From the entries below, report how many lines contain the string "documentclass". Give only that number.
[[ Record excerpts, beginning ]]
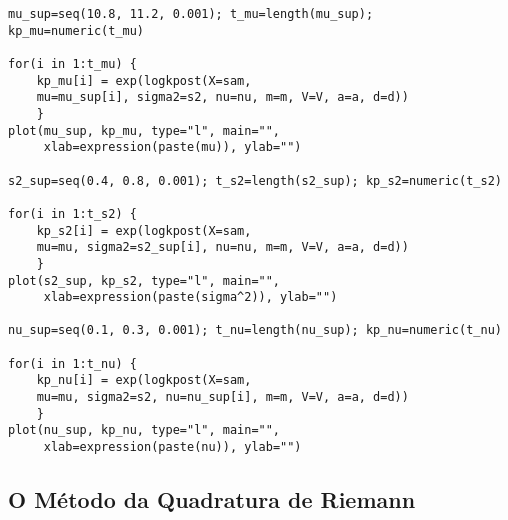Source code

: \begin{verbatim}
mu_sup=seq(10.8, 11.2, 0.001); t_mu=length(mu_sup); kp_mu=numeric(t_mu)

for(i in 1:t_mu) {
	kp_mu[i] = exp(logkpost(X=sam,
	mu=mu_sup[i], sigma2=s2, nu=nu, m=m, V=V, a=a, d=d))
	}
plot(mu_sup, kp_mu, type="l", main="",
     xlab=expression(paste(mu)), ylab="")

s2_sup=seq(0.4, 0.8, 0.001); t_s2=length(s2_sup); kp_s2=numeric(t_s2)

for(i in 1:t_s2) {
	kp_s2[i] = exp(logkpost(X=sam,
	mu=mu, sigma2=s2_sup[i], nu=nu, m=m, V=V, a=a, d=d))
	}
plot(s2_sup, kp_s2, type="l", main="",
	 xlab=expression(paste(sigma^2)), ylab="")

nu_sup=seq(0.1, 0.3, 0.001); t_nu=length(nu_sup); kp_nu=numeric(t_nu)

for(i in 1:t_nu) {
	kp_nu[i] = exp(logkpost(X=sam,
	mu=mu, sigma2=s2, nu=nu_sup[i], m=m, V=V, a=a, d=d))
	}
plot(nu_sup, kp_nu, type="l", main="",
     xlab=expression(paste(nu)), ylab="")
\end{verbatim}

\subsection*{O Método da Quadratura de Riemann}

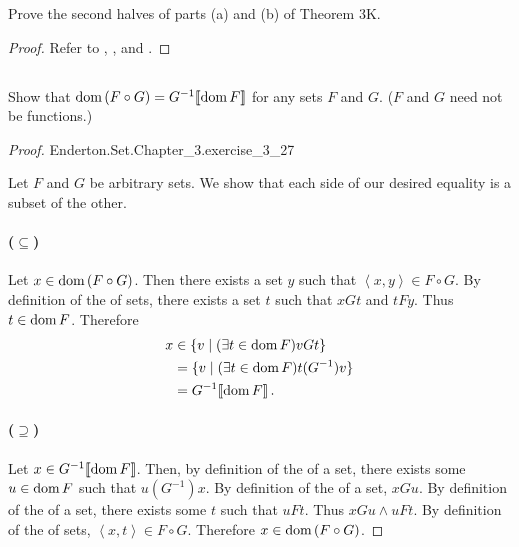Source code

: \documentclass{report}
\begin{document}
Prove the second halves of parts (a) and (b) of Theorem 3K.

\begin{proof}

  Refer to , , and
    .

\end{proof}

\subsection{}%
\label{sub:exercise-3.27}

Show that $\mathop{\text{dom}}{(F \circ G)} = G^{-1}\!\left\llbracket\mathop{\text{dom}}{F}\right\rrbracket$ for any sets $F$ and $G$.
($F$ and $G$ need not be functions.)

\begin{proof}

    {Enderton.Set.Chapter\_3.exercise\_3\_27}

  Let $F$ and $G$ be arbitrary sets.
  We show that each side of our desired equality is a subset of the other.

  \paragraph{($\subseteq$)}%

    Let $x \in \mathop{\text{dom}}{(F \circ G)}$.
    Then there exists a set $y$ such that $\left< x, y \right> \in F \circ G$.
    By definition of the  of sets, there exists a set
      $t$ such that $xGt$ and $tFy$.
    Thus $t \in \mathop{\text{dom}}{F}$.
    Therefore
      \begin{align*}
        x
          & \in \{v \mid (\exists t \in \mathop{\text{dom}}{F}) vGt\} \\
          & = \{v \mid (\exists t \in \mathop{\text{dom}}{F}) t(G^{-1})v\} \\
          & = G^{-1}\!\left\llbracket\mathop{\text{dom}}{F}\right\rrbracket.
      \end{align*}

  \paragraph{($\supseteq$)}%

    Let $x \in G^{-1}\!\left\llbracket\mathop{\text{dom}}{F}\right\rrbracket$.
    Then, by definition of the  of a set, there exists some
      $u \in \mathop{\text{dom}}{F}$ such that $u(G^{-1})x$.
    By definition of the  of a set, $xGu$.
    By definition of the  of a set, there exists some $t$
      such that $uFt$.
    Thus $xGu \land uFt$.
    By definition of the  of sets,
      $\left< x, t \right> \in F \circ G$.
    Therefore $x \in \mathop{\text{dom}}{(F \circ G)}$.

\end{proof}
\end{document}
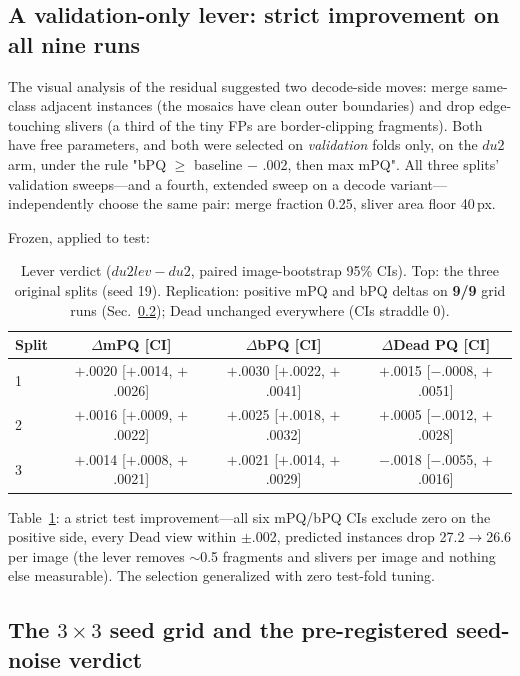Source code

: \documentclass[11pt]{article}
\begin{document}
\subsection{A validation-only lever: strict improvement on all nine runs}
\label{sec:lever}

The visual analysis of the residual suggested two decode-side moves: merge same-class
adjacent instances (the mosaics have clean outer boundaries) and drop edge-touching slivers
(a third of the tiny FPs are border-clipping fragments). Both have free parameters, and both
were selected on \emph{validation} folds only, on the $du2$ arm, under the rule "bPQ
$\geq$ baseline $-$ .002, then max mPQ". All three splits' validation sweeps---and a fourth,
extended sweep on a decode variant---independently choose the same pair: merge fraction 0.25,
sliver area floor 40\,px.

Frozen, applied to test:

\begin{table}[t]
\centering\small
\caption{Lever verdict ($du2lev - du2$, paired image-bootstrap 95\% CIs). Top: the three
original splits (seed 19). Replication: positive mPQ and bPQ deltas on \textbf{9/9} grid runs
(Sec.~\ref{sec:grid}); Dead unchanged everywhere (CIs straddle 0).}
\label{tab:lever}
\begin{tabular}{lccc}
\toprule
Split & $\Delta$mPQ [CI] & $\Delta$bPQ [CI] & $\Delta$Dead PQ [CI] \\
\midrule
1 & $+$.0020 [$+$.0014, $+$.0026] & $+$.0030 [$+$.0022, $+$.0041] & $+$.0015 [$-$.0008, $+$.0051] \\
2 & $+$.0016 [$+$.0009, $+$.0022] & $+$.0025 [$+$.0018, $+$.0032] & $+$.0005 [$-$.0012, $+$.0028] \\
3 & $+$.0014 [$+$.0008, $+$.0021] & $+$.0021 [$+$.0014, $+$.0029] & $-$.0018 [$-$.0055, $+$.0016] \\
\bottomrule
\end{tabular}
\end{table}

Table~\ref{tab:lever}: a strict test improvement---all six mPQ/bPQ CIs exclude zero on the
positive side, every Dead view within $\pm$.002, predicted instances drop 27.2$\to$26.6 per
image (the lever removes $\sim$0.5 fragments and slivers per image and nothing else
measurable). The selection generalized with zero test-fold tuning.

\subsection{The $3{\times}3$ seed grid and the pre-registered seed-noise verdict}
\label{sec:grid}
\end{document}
[[ Record excerpts, end ]]
> Written response: 2